The Domino Effect Of Ethereum Merge

  • Spike In Staking Activity

Already, there is 30 billion dollars worth of Ether on Eth2. It is the biggest PoS blockchain in valuation (even before replacing Eth1). Some set up individual validator notes for direct staking. This process requires specialized hardware and software apart from 32 Ether. A few have been sending Ethereum to staking pools (a mining pool) wherein the users pool all their resources and share the benefits. This pool increases the probability of being selected.

For comparison, in August 2022, Ethereum had a $30 billion value staked; the second highest was Solana, with just a little over $10 billion. After this Merge, users will get more comfortable staking as the investment need will be less.

There could be more improvement in Ethereum after the Merge. As of now, Ether staked on Eth2 directly cannot be withdrawn. Although some services offer liquid synthetic assets for users’ staked Ether, a 1:1 peg is impossible. Soon with Shanghai Upgrade, the Merge can let people withdraw ether staked on Eth2.

Combining all these, soon, Ethereum will become a more profitable asset to stake or hold. 

Also Read: A Ripple Survey Shows 56% of Consumers Are Likely to Bargain With Merchants Receiving Crypto Payments

  •  The Entry Of Institutional Investors

Since it will be a valuable asset, institutional investors will start ramping their staking too. Ether’s price would decouple from other cryptos and can become similar to bonds and other commodities with carrying premiums.

With the transaction fees and rewards into account, experts consider that Ether will gain up to 15% yields yearly, in addition to Ether’s price increase. Of course, there is a market risk of Ether’s price falling and damaging the fiat returns. However, Ethereum will be a good bond alternative to traditional ones with the price increase. As of today, a US treasury bond for one year has a yield of 3.5% only. There is already a fast increase in institutional stakes.

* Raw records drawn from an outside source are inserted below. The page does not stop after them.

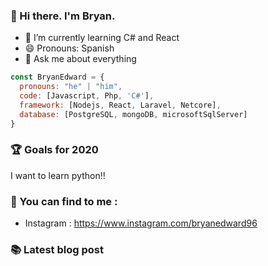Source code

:
### :ghost: Hi there. I'm Bryan.

- 🌱 I’m currently learning C# and React
- 😄 Pronouns: Spanish
- 💬 Ask me about everything


```js
const BryanEdward = {
  pronouns: "he" | "him",
  code: [Javascript, Php, 'C#'],
  framework: [Nodejs, React, Laravel, Netcore],
  database: [PostgreSQL, mongoDB, microsoftSqlServer]
}
```

### :trophy: Goals for 2020 
I want to learn python!!


### :postbox: You can find to me :
- Instagram : https://www.instagram.com/bryanedward96


### :books: Latest blog post

<!-- BLOG-POST-LIST:START -->

<!-- BLOG-POST-LIST:END -->

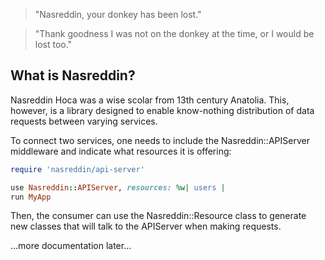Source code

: > "Nasreddin, your donkey has been lost."

> "Thank goodness I was not on the donkey at the time, or I would be lost too."


## What is Nasreddin?

Nasreddin Hoca was a wise scolar from 13th century Anatolia. This, however, is a library designed to enable know-nothing
distribution of data requests between varying services.

To connect two services, one needs to include the Nasreddin::APIServer middleware and indicate what resources it is offering:
```ruby
require 'nasreddin/api-server'

use Nasreddin::APIServer, resources: %w| users |
run MyApp
```
Then, the consumer can use the Nasreddin::Resource class to generate new classes that will talk to the APIServer when making
requests.


...more documentation later...
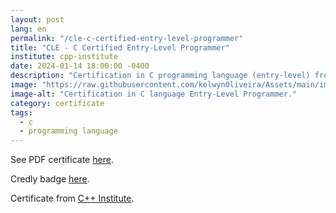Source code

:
 ```yaml
---
layout: post
lang: en
permalink: "/cle-c-certified-entry-level-programmer"
title: "CLE - C Certified Entry-Level Programmer"
institute: cpp-institute
date: 2024-01-14 18:00:00 -0400
description: "Certification in C programming language (entry-level) from C++ Institute."
image: "https://raw.githubusercontent.com/kelwynOliveira/Assets/main/img/certificates/licences-and-certifications/cpp-institute/cle-c-certified-entry-level-programmer.jpg"
image-alt: "Certification in C language Entry-Level Programmer."
category: certificate
tags:
  - c
  - programming language
---
```


See PDF certificate <a href="https://docs.google.com/viewer?url=https://raw.githubusercontent.com/kelwynOliveira/Assets/main/PDF/certificates/licences-and-certifications/{{page.institute}}{{page.permalink}}.pdf" target="_blank">here</a>.

Credly badge [here](https://www.credly.com/badges/784f07fa-53c3-4b61-b54b-21f599c269a0/public_url).


Certificate from [C++ Institute](https://cppinstitute.org/cle).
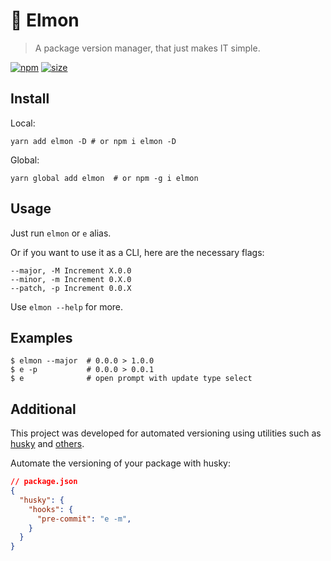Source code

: # 🍋 Elmon
> A package version manager, that just makes IT simple.

[![npm](https://img.shields.io/npm/v/elmon?style=plastic)](https://www.npmjs.com/package/elmon)
[![size](https://img.shields.io/bundlephobia/minzip/elmon?style=plastic)](https://www.npmjs.com/package/elmon)

## Install

Local:

`yarn add elmon -D # or npm i elmon -D`

Global:

`yarn global add elmon  # or npm -g i elmon`

## Usage

Just run `elmon` or `e` alias.

Or if you want to use it as a CLI, here are the necessary flags:

```shell
--major, -M Increment X.0.0
--minor, -m Increment 0.X.0
--patch, -p Increment 0.0.X
```

Use `elmon --help` for more.

## Examples

```
$ elmon --major  # 0.0.0 > 1.0.0
$ e -p           # 0.0.0 > 0.0.1
$ e              # open prompt with update type select
```

## Additional

This project was developed for automated versioning using utilities
such as [husky](https://github.com/typicode/husky)
and [others](https://github.com/topics/git-hooks).

Automate the versioning of your package with husky:

```json
// package.json
{
  "husky": {
    "hooks": {
      "pre-commit": "e -m",
    }
  }
}
```
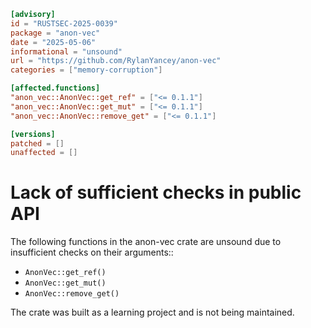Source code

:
 ```toml
[advisory]
id = "RUSTSEC-2025-0039"
package = "anon-vec"
date = "2025-05-06"
informational = "unsound"
url = "https://github.com/RylanYancey/anon-vec"
categories = ["memory-corruption"]

[affected.functions]
"anon_vec::AnonVec::get_ref" = ["<= 0.1.1"]
"anon_vec::AnonVec::get_mut" = ["<= 0.1.1"]
"anon_vec::AnonVec::remove_get" = ["<= 0.1.1"]

[versions]
patched = []
unaffected = []
```

# Lack of sufficient checks in public API

The following functions in the anon-vec crate are unsound due to insufficient checks on their
arguments::

- `AnonVec::get_ref()`
- `AnonVec::get_mut()`
- `AnonVec::remove_get()`

The crate was built as a learning project and is not being maintained.
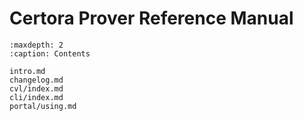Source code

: Certora Prover Reference Manual
===============================

```{toctree}
:maxdepth: 2
:caption: Contents

intro.md
changelog.md
cvl/index.md
cli/index.md
portal/using.md
```

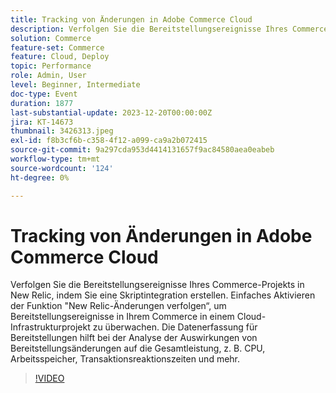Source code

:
```yaml
---
title: Tracking von Änderungen in Adobe Commerce Cloud
description: Verfolgen Sie die Bereitstellungsereignisse Ihres Commerce-Projekts in New Relic, indem Sie eine Skriptintegration erstellen. Einfaches Aktivieren der Funktion "New Relic-Änderungen verfolgen“, um Bereitstellungsereignisse in Ihrem Commerce in einem Cloud-Infrastrukturprojekt zu überwachen. Die Datenerfassung für Bereitstellungen hilft bei der Analyse der Auswirkungen von Bereitstellungsänderungen auf die Gesamtleistung, z. B. CPU, Arbeitsspeicher, Transaktionsreaktionszeiten und mehr.
solution: Commerce
feature-set: Commerce
feature: Cloud, Deploy
topic: Performance
role: Admin, User
level: Beginner, Intermediate
doc-type: Event
duration: 1877
last-substantial-update: 2023-12-20T00:00:00Z
jira: KT-14673
thumbnail: 3426313.jpeg
exl-id: f8b3cf6b-c358-4f12-a099-ca9a2b072415
source-git-commit: 9a297cda953d4414131657f9ac84580aea0eabeb
workflow-type: tm+mt
source-wordcount: '124'
ht-degree: 0%

---
```


# Tracking von Änderungen in Adobe Commerce Cloud

Verfolgen Sie die Bereitstellungsereignisse Ihres Commerce-Projekts in New Relic, indem Sie eine Skriptintegration erstellen. Einfaches Aktivieren der Funktion &quot;New Relic-Änderungen verfolgen“, um Bereitstellungsereignisse in Ihrem Commerce in einem Cloud-Infrastrukturprojekt zu überwachen. Die Datenerfassung für Bereitstellungen hilft bei der Analyse der Auswirkungen von Bereitstellungsänderungen auf die Gesamtleistung, z. B. CPU, Arbeitsspeicher, Transaktionsreaktionszeiten und mehr.

>[!VIDEO](https://video.tv.adobe.com/v/3426313/?learn=on)
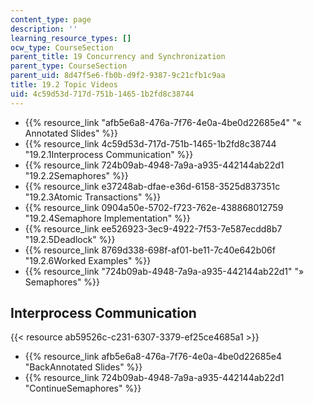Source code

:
 ```yaml
---
content_type: page
description: ''
learning_resource_types: []
ocw_type: CourseSection
parent_title: 19 Concurrency and Synchronization
parent_type: CourseSection
parent_uid: 8d47f5e6-fb0b-d9f2-9387-9c21cfb1c9aa
title: 19.2 Topic Videos
uid: 4c59d53d-717d-751b-1465-1b2fd8c38744
---
```


*   {{% resource_link "afb5e6a8-476a-7f76-4e0a-4be0d22685e4" "« Annotated Slides" %}}
*   {{% resource_link 4c59d53d-717d-751b-1465-1b2fd8c38744 "19.2.1Interprocess Communication" %}}
*   {{% resource_link 724b09ab-4948-7a9a-a935-442144ab22d1 "19.2.2Semaphores" %}}
*   {{% resource_link e37248ab-dfae-e36d-6158-3525d837351c "19.2.3Atomic Transactions" %}}
*   {{% resource_link 0904a50e-5702-f723-762e-438868012759 "19.2.4Semaphore Implementation" %}}
*   {{% resource_link ee526923-3ec9-4922-7f53-7e587ecdd8b7 "19.2.5Deadlock" %}}
*   {{% resource_link 8769d338-698f-af01-be11-7c40e642b06f "19.2.6Worked Examples" %}}
*   {{% resource_link "724b09ab-4948-7a9a-a935-442144ab22d1" "» Semaphores" %}}

Interprocess Communication
--------------------------

{{< resource ab59526c-c231-6307-3379-ef25ce4685a1 >}}

*   {{% resource_link afb5e6a8-476a-7f76-4e0a-4be0d22685e4 "BackAnnotated Slides" %}}
*   {{% resource_link 724b09ab-4948-7a9a-a935-442144ab22d1 "ContinueSemaphores" %}}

  • Distributing Hashrates Will Disappear

Currently, most miners have pools that collect assets and distribute hash rates between blockchains. Primarily they focus on Ethereum and Bitcoin. However, after the Merge, the hash rate of Ethereum mining would either disperse to others or disappear. The chances of them moving the hash rate to Bitcoin are very minimal, as ETH is known for being ASIC- resistant. Thus, the equipment people used for mining one would not fit the other.

Bitcoin miners use ASIC processors, and Ethereum miners use GPUs. While GPU is not strong enough to mine Bitcoin, the Ethereum blockchain is ASIC-resistant. Thus, the hash rate used by Ethereum will be the type that cannot be performed with ASIC. So, if you are a GPU miner, this is terrible news. However, you are not alone, as Ethereum mining is 97% done with GPU. How about just mining what’s left of GPU-mineable coins? Well, there is just 4.1 billion dollars worth of coins, which is just 2% of the total value of Ethereum.

If you are a GPU miner, you can now use services that can use distributed GPUs for specific tasks. The miners can earn ERC-20 or Ether in return. A few examples of such services are Render Network and Livepeer. If you are open to non-crypto rewards for GPU use, you can try working for data centers, heavy-duty processing, gaming computers, and others.

Wrapping Up: The Impact On Crypto Markets

Since Ether’s price and future value increase, this Merge will significantly affect the crypto markets. However, it is impossible to predict how the change will move. It is imperative to keep an eye and ear open for any market changes.